It was inevitable. That Barcelona would win the title and that Lionel Messi would be the man to stamp and seal it.
The delayed nature of the victory, which was a result everyone expected but nobody seemed capable of delivering until Messi came on, meant there were genuinely joyful celebrations, rather than it being a formality from kick-off.
Only European success will do for Barcelona, who with eight La Liga titles in 11 years, have grown used to dominating the Spanish domestic scene.
When the tides eventually turn in the future, this period will be considered more special than it currently is.
🏆🏆🏆🏆🏆🏆🏆🏆🏆🏆— Goal (@goal) April 27, 2019
1️⃣0️⃣ La Liga trophies for the world's greatest number 1️⃣0️⃣. pic.twitter.com/Q6xpwUOcy0
The shadow of their three consecutive quarter-final exits still looms over the club and the clash with Liverpool is the biggest game of the season so far for Barcelona.
So as important and impressive as this success is, anything but victory over Jurgen Klopp’s side in midweek will plunge Barcelona into at best disquietude, at worst even crisis.
The latter thought seems outlandish now, but should Barcelona suffer defeat at home, there will be calls for Ernesto Valverde’s head, despite what he has accomplished at the club over the past two seasons.
That is why Valverde started with Messi and midfield lynchpin Sergio Busquets on the bench. In other circumstances it would have been extraordinary to leave them out with the title at stake.

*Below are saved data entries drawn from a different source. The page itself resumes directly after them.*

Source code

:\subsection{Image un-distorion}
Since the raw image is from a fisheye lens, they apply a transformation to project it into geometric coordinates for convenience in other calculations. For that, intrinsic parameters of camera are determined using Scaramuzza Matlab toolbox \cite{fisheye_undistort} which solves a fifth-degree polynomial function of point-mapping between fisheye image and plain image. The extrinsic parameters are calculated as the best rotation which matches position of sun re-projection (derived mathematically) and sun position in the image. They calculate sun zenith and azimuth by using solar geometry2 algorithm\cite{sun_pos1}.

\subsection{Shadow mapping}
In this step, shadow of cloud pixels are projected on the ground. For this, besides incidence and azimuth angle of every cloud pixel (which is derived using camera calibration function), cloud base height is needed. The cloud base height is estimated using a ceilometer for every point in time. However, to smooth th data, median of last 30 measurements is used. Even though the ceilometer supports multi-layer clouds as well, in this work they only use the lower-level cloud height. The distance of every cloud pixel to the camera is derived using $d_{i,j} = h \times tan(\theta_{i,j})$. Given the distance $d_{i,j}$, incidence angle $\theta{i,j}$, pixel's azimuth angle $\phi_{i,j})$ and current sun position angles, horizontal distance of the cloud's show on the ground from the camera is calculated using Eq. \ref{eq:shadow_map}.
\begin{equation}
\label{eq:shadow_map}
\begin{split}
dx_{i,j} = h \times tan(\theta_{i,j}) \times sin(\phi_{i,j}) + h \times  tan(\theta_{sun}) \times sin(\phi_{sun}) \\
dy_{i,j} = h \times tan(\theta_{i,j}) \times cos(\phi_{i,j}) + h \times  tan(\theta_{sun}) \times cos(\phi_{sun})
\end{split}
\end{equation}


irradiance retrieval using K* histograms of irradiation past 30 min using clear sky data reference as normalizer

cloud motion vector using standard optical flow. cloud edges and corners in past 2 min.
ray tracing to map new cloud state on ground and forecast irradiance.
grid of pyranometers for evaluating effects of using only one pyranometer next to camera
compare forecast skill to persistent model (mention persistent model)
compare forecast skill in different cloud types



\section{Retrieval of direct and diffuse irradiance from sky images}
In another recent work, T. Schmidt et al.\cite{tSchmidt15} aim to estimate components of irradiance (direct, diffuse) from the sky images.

Watching this win was legendary Barcelona figure Francesc Satorra, known as ’The Observer’ for the famous photograph in which he was overlooking Jose Mourinho poking Tito Vilanova in the eye.
Satorra has worked at the club for 41 years but retired last week, controlling matters on the benches, dressing rooms and mixed zone, and for the first time was able to put his feet up and watch the match from the presidential box.
He, like all of Barcelona’s fans and Messi sat on the sidelines, saw the team turning the screw on Levante, putting on heavy pressure, as they looked for the goals which would win them the title.
Suarez had two shots saved, Coutinho four in the first half hour, with the team impressing in most aspects apart from finishing.
It seemed a question of when, not if, the Catalans would break the deadlock.
Brazilian playmaker Coutinho looked more comfortable without Messi on the pitch, having more influence on the game than in any match over the past few months.
Perhaps that was why he was the man withdrawn at half-time, when Messi was sent on to sort things out.
Barcelona created 11 chances in the first half, dominating possession at nearly 70 per cent to 30.
It was the season in a microcosm - waiting. The truth is since December last year, it’s seemed a formality and only time has kept Barcelona and the title apart.
It took Messi 16 minutes to make his decisive impact from the bench, ending a chaotic period of pinball in the box with one touch to eliminate two Levante defenders and another to stroke it past the previously unbeatable Aitor Fernandez.
It was Messi’s 24th goal as a substitute in La Liga, more than anyone else has managed in the 21st century, and his 34th of this season in the top flight.
Satorra has borne witness to more of Messi’s goals than anyone in the stadium, with the possible exception of a few of the club’s old boy season ticket holders, and this was as sweet as any of them.
This was the first time since 2010 that Barcelona have won the title at home, and the Camp Nou noisily celebrated in the final stages.
But on Sunday morning, the talk in the cafes over breakfast coffee will be about Mo Salah, Sadio Mane and Co coming to town. The real work starts here.